一度倒れるも、男は注射器を使うとすぐに立ち上がる。

 

「ふざけるな!五臓六腑満遍なくバラバラにしてやる!」

 

怒り狂った様子で男どもは追いかけて来る。

 

「化け物か!?」

 

私は分が悪いと判断して、逃げる事に専念する事にした。国の指導者たるもの引き際を見誤ってはいけないのだ。

 

◆◇◆◇◆◇

 

「はぁ・・・はぁ・・・」

 

どうやら暴漢共を巻く事が出来たようだ。

 

どうやら此処は住宅街の様だが、やはり此処も荒廃している。

 

「とにかく、何処か休める場所は無いのか・・・」

 

何故総統の私がこの様な目に会わなければならないのか。

その様に考えている時であった。

 

「・・・・」

 

その時の私の様子を見たら、誰もが笑っていただろう。

 

口をあんぐりと開け、目を見開き、両腕をダランと下げていたのだから。

 

 

目の前の家には、なんと錆びついた謎の球体の機械らしきものが浮いていたのだ。しかも鼻歌の様なものを歌って植木の手入れをしていると来た。

 

「・・・あ、ああ?あ!?」

 

銀色玉は余りの驚きにこの様な声しか出ない私に気付いた様で、触覚の様な気味の悪い3つのレンズが私を捕える。

 

 

「おや?そこにおられるのはだれですか?」

 

そう言いながら銀玉は此方に向かって飛んでくる。

 

「ひぃ!ひいいいい!!」

 

恐らく人生で最も情けない声をあげたのは、前にも後にもこの時だけだろう。

 

 

◆◇◆◇◆◇

私は友好的に話しかけて来たこのコズワースとかいうロボットに可能性を賭けて見ることにした。

 

「貴方のお話を纏めるに、貴方は約250年の時を得てベルリンからこのサンクチュアリに辿りついたということですか!ハハー!此れは傑作です!」

 

先程この球から2077年から200年経ったと聞かされたが、そもそも1945年から132年も経っているので、100年200年経ってようが、そこはもうどうでもいい話なのであった。

 

 

「ところでコズワース、これからは私の事は貴方ではなく総統と呼んでもらいたい。
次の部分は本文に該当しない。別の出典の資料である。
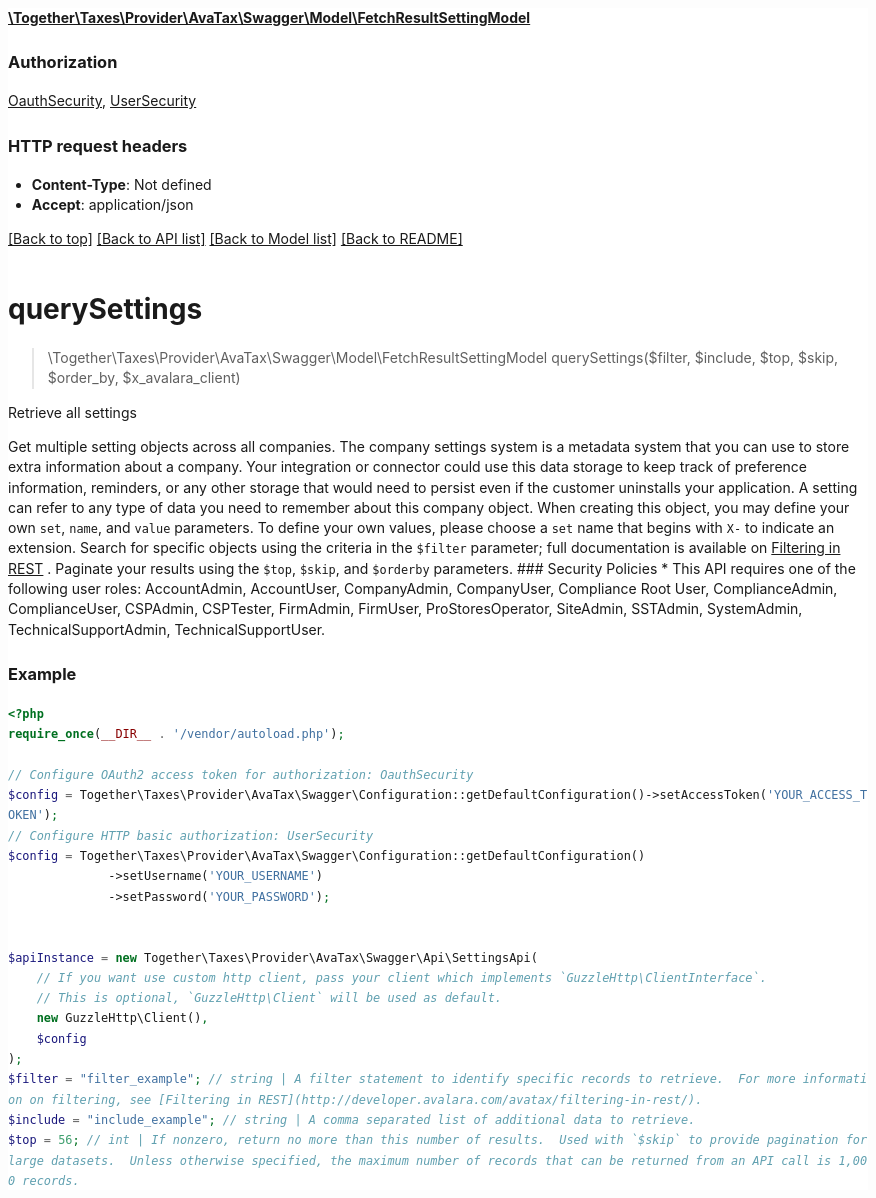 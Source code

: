[**\Together\Taxes\Provider\AvaTax\Swagger\Model\FetchResultSettingModel**](../Model/FetchResultSettingModel.md)

### Authorization

[OauthSecurity](../../README.md#OauthSecurity), [UserSecurity](../../README.md#UserSecurity)

### HTTP request headers

 - **Content-Type**: Not defined
 - **Accept**: application/json

[[Back to top]](#) [[Back to API list]](../../README.md#documentation-for-api-endpoints) [[Back to Model list]](../../README.md#documentation-for-models) [[Back to README]](../../README.md)

# **querySettings**
> \Together\Taxes\Provider\AvaTax\Swagger\Model\FetchResultSettingModel querySettings($filter, $include, $top, $skip, $order_by, $x_avalara_client)

Retrieve all settings

Get multiple setting objects across all companies.                The company settings system is a metadata system that you can use to store extra information  about a company.  Your integration or connector could use this data storage to keep track of  preference information, reminders, or any other storage that would need to persist even if  the customer uninstalls your application.                A setting can refer to any type of data you need to remember about this company object.  When creating this object, you may define your own `set`, `name`, and `value` parameters.  To define your own values, please choose a `set` name that begins with `X-` to indicate an extension.                Search for specific objects using the criteria in the `$filter` parameter; full documentation is available on [Filtering in REST](http://developer.avalara.com/avatax/filtering-in-rest/) .  Paginate your results using the `$top`, `$skip`, and `$orderby` parameters.  ### Security Policies  * This API requires one of the following user roles: AccountAdmin, AccountUser, CompanyAdmin, CompanyUser, Compliance Root User, ComplianceAdmin, ComplianceUser, CSPAdmin, CSPTester, FirmAdmin, FirmUser, ProStoresOperator, SiteAdmin, SSTAdmin, SystemAdmin, TechnicalSupportAdmin, TechnicalSupportUser.

### Example
```php
<?php
require_once(__DIR__ . '/vendor/autoload.php');

// Configure OAuth2 access token for authorization: OauthSecurity
$config = Together\Taxes\Provider\AvaTax\Swagger\Configuration::getDefaultConfiguration()->setAccessToken('YOUR_ACCESS_TOKEN');
// Configure HTTP basic authorization: UserSecurity
$config = Together\Taxes\Provider\AvaTax\Swagger\Configuration::getDefaultConfiguration()
              ->setUsername('YOUR_USERNAME')
              ->setPassword('YOUR_PASSWORD');


$apiInstance = new Together\Taxes\Provider\AvaTax\Swagger\Api\SettingsApi(
    // If you want use custom http client, pass your client which implements `GuzzleHttp\ClientInterface`.
    // This is optional, `GuzzleHttp\Client` will be used as default.
    new GuzzleHttp\Client(),
    $config
);
$filter = "filter_example"; // string | A filter statement to identify specific records to retrieve.  For more information on filtering, see [Filtering in REST](http://developer.avalara.com/avatax/filtering-in-rest/).
$include = "include_example"; // string | A comma separated list of additional data to retrieve.
$top = 56; // int | If nonzero, return no more than this number of results.  Used with `$skip` to provide pagination for large datasets.  Unless otherwise specified, the maximum number of records that can be returned from an API call is 1,000 records.
``` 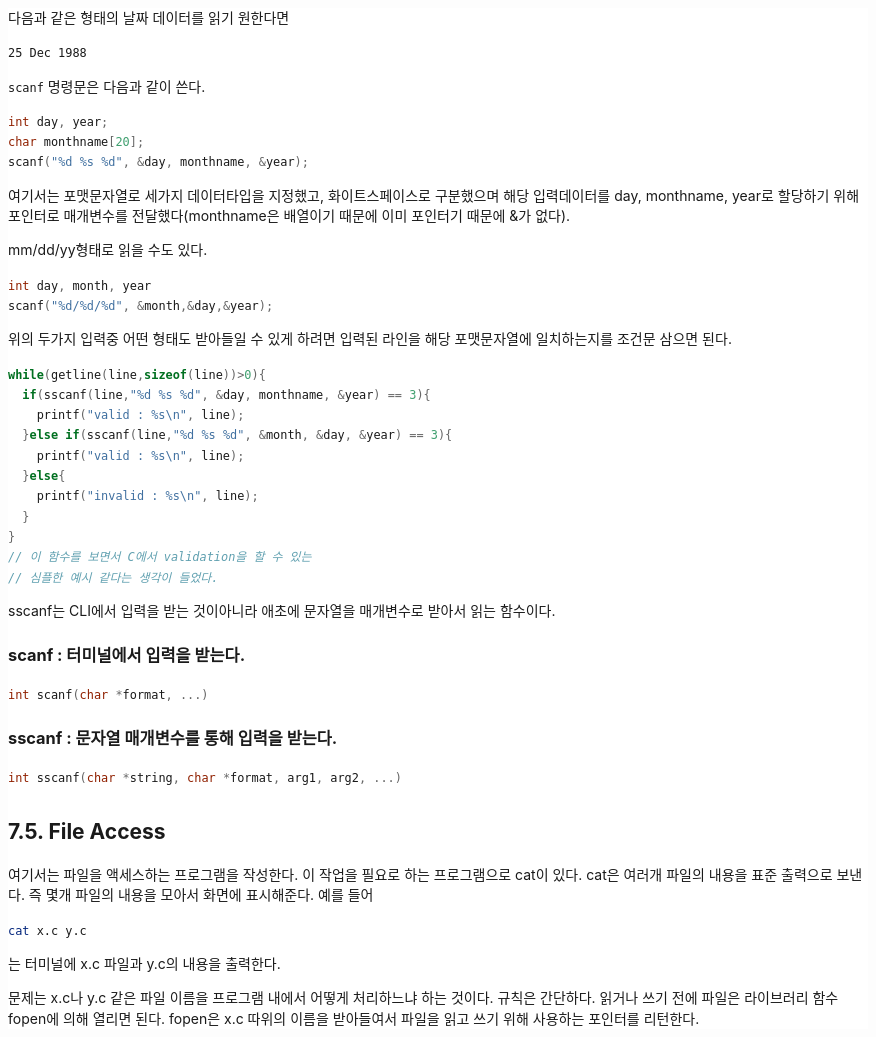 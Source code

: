 다음과 같은 형태의 날짜 데이터를 읽기 원한다면
```
25 Dec 1988
```
`scanf` 명령문은 다음과 같이 쓴다.
```c
int day, year;
char monthname[20];
scanf("%d %s %d", &day, monthname, &year);
```
여기서는 포맷문자열로 세가지 데이터타입을 지정했고, 화이트스페이스로 구분했으며 해당 입력데이터를 day, monthname, year로 할당하기 위해 포인터로 매개변수를 전달했다(monthname은 배열이기 때문에 이미 포인터기 때문에 &가 없다).

mm/dd/yy형태로 읽을 수도 있다.
```c
int day, month, year
scanf("%d/%d/%d", &month,&day,&year);
```

위의 두가지 입력중 어떤 형태도 받아들일 수 있게 하려면 입력된 라인을 해당 포맷문자열에 일치하는지를 조건문 삼으면 된다.
```c
while(getline(line,sizeof(line))>0){
  if(sscanf(line,"%d %s %d", &day, monthname, &year) == 3){
    printf("valid : %s\n", line);
  }else if(sscanf(line,"%d %s %d", &month, &day, &year) == 3){
    printf("valid : %s\n", line);
  }else{
    printf("invalid : %s\n", line);
  }
}
// 이 함수를 보면서 C에서 validation을 할 수 있는
// 심플한 예시 같다는 생각이 들었다.
```
sscanf는 CLI에서 입력을 받는 것이아니라 애초에 문자열을 매개변수로 받아서 읽는 함수이다.

### scanf : 터미널에서 입력을 받는다.
```c
int scanf(char *format, ...)
```
### sscanf : 문자열 매개변수를 통해 입력을 받는다.
```c
int sscanf(char *string, char *format, arg1, arg2, ...)
```

## 7.5. File Access
여기서는 파일을 액세스하는 프로그램을 작성한다. 이 작업을 필요로 하는 프로그램으로 cat이 있다. cat은 여러개 파일의 내용을 표준 출력으로 보낸다. 즉 몇개 파일의 내용을 모아서 화면에 표시해준다. 예를 들어
```bash
cat x.c y.c
```
는 터미널에 x.c 파일과 y.c의 내용을 출력한다.

문제는 x.c나 y.c 같은 파일 이름을 프로그램 내에서 어떻게 처리하느냐 하는 것이다.
규칙은 간단하다. 읽거나 쓰기 전에 파일은 라이브러리 함수 fopen에 의해 열리면 된다.
fopen은 x.c 따위의 이름을 받아들여서 파일을 읽고 쓰기 위해 사용하는 포인터를 리턴한다.
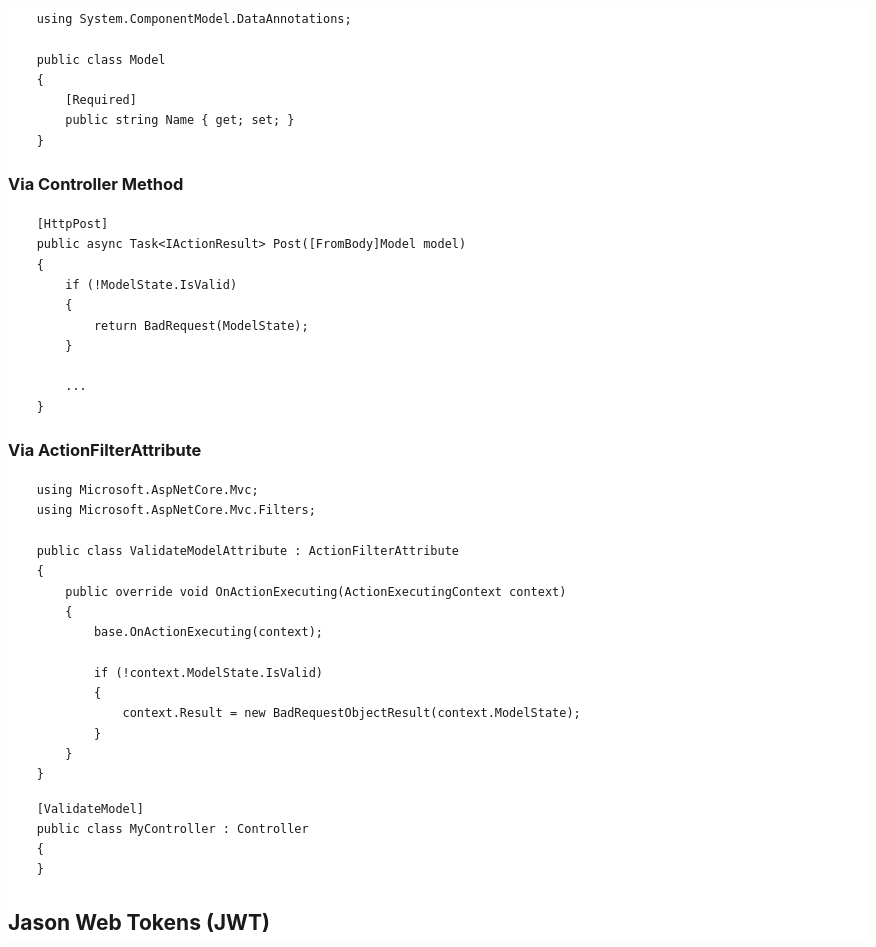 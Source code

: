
 ```
    using System.ComponentModel.DataAnnotations;

    public class Model
    {
        [Required]
        public string Name { get; set; }
    }
```

### Via Controller Method

```
    [HttpPost]
    public async Task<IActionResult> Post([FromBody]Model model)
    {
        if (!ModelState.IsValid)
        {
            return BadRequest(ModelState);
        }

        ...
    }
```

### Via ActionFilterAttribute

```
    using Microsoft.AspNetCore.Mvc;
    using Microsoft.AspNetCore.Mvc.Filters;

    public class ValidateModelAttribute : ActionFilterAttribute
    {
        public override void OnActionExecuting(ActionExecutingContext context)
        {
            base.OnActionExecuting(context);

            if (!context.ModelState.IsValid)
            {
                context.Result = new BadRequestObjectResult(context.ModelState);
            }
        }
    }
```

```
    [ValidateModel]
    public class MyController : Controller
    {
    }
```

## Jason Web Tokens (JWT)
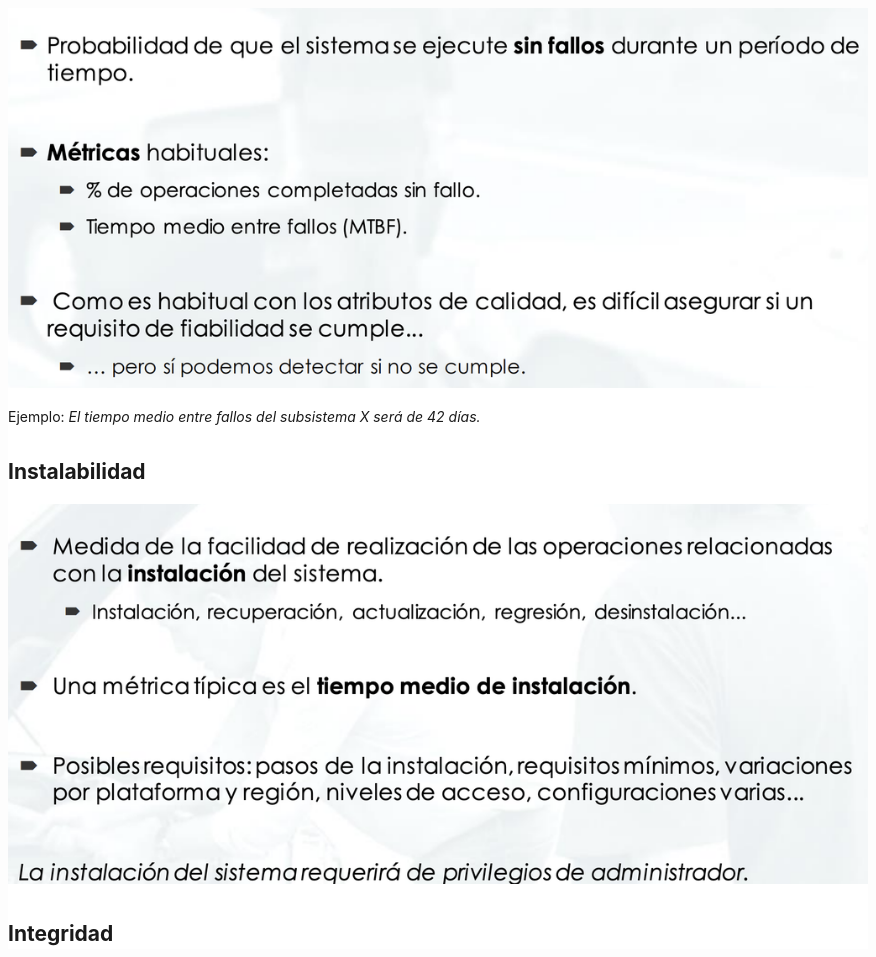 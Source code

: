 ![](./img/Pasted%20image%2020231208121904.png)

Ejemplo: *El tiempo medio entre fallos del subsistema X será de 42 días.*

## Instalabilidad

![](./img/Pasted%20image%2020231208121948.png)

## Integridad

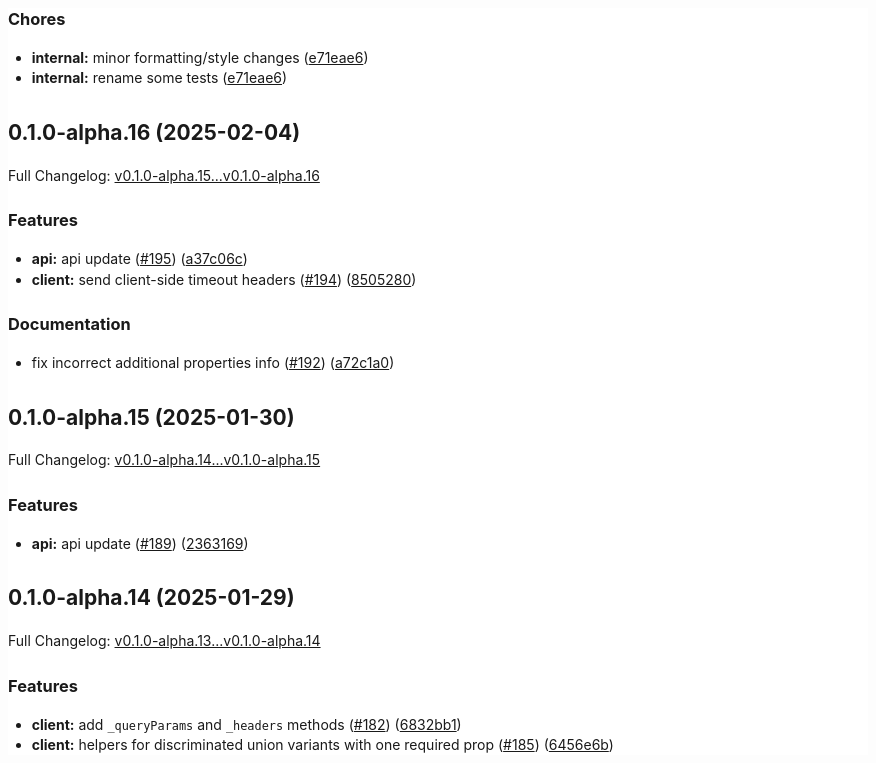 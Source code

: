 
### Chores

* **internal:** minor formatting/style changes ([e71eae6](https://github.com/orbcorp/orb-kotlin/commit/e71eae61f1035dbf8c295f7c9e561ad72d6d11cb))
* **internal:** rename some tests ([e71eae6](https://github.com/orbcorp/orb-kotlin/commit/e71eae61f1035dbf8c295f7c9e561ad72d6d11cb))

## 0.1.0-alpha.16 (2025-02-04)

Full Changelog: [v0.1.0-alpha.15...v0.1.0-alpha.16](https://github.com/orbcorp/orb-kotlin/compare/v0.1.0-alpha.15...v0.1.0-alpha.16)

### Features

* **api:** api update ([#195](https://github.com/orbcorp/orb-kotlin/issues/195)) ([a37c06c](https://github.com/orbcorp/orb-kotlin/commit/a37c06cd81b9789c3f340c345314e9d4263c1bf2))
* **client:** send client-side timeout headers ([#194](https://github.com/orbcorp/orb-kotlin/issues/194)) ([8505280](https://github.com/orbcorp/orb-kotlin/commit/8505280ddc6f97bc437231987c807a56b01045f4))


### Documentation

* fix incorrect additional properties info ([#192](https://github.com/orbcorp/orb-kotlin/issues/192)) ([a72c1a0](https://github.com/orbcorp/orb-kotlin/commit/a72c1a0058cfa4404826f8cc715685d18777a926))

## 0.1.0-alpha.15 (2025-01-30)

Full Changelog: [v0.1.0-alpha.14...v0.1.0-alpha.15](https://github.com/orbcorp/orb-kotlin/compare/v0.1.0-alpha.14...v0.1.0-alpha.15)

### Features

* **api:** api update ([#189](https://github.com/orbcorp/orb-kotlin/issues/189)) ([2363169](https://github.com/orbcorp/orb-kotlin/commit/2363169cfe4c37b9fee88d5e68468c7aab5dd1e0))

## 0.1.0-alpha.14 (2025-01-29)

Full Changelog: [v0.1.0-alpha.13...v0.1.0-alpha.14](https://github.com/orbcorp/orb-kotlin/compare/v0.1.0-alpha.13...v0.1.0-alpha.14)

### Features

* **client:** add `_queryParams` and `_headers` methods ([#182](https://github.com/orbcorp/orb-kotlin/issues/182)) ([6832bb1](https://github.com/orbcorp/orb-kotlin/commit/6832bb18308557fe3491aa395017ac64543a7e32))
* **client:** helpers for discriminated union variants with one required prop ([#185](https://github.com/orbcorp/orb-kotlin/issues/185)) ([6456e6b](https://github.com/orbcorp/orb-kotlin/commit/6456e6b29d5601031422a7f3cfa101e8acdae5cf))
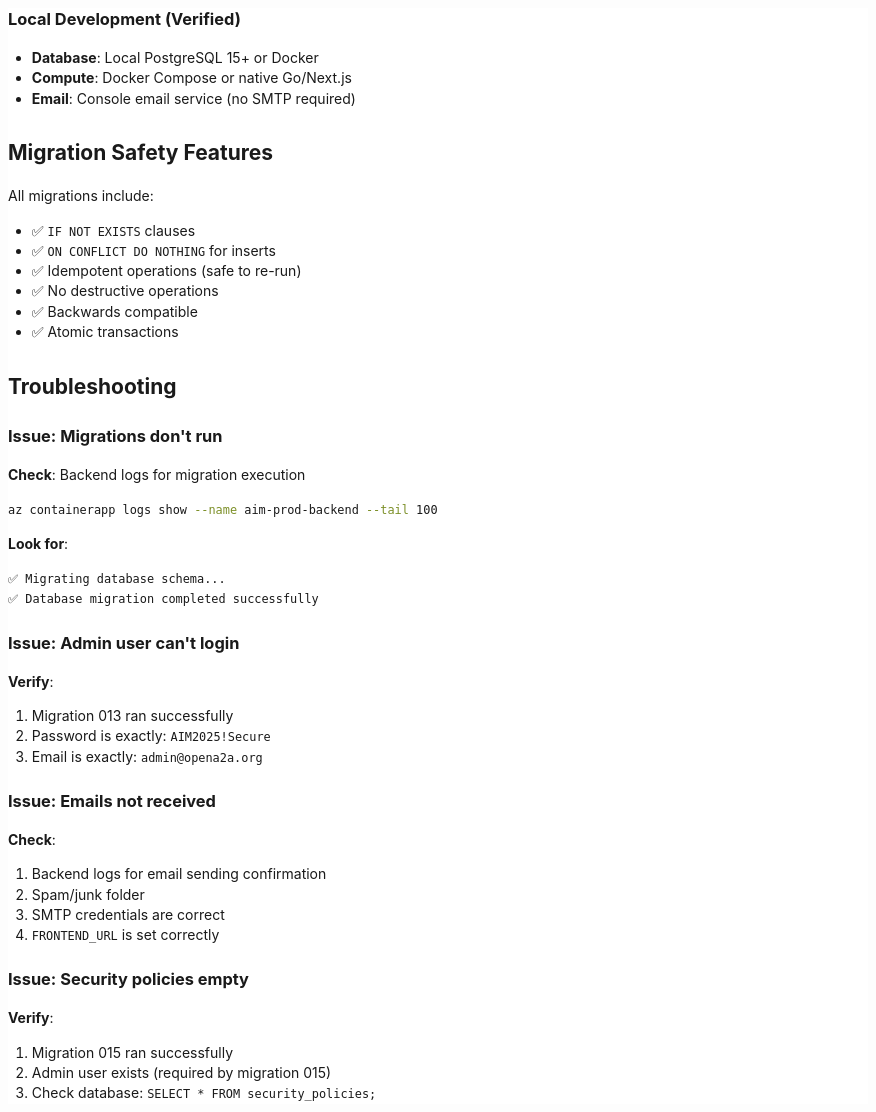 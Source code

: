 ### Local Development (Verified)

- **Database**: Local PostgreSQL 15+ or Docker
- **Compute**: Docker Compose or native Go/Next.js
- **Email**: Console email service (no SMTP required)

## Migration Safety Features

All migrations include:

- ✅ `IF NOT EXISTS` clauses
- ✅ `ON CONFLICT DO NOTHING` for inserts
- ✅ Idempotent operations (safe to re-run)
- ✅ No destructive operations
- ✅ Backwards compatible
- ✅ Atomic transactions

## Troubleshooting

### Issue: Migrations don't run

**Check**: Backend logs for migration execution
```bash
az containerapp logs show --name aim-prod-backend --tail 100
```

**Look for**:
```
✅ Migrating database schema...
✅ Database migration completed successfully
```

### Issue: Admin user can't login

**Verify**:
1. Migration 013 ran successfully
2. Password is exactly: `AIM2025!Secure`
3. Email is exactly: `admin@opena2a.org`

### Issue: Emails not received

**Check**:
1. Backend logs for email sending confirmation
2. Spam/junk folder
3. SMTP credentials are correct
4. `FRONTEND_URL` is set correctly

### Issue: Security policies empty

**Verify**:
1. Migration 015 ran successfully
2. Admin user exists (required by migration 015)
3. Check database: `SELECT * FROM security_policies;`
」

 

ポーズもな、といい右手を高くあげてナチス式敬礼を取る。

 

 

「おやおや、此処まで徹底するとはかなりの凝り性の様です。わかりましたそう呼びましょう。総統閣下」

 

コズワースは火炎放射器がある腕をピシッと上に上げながら言った。

 

その様子を私は見て満足げに頷きながら、いつか必ずドイツに戻って見せると決意を露わにして、星が現れ始めた空を見上げたのであった。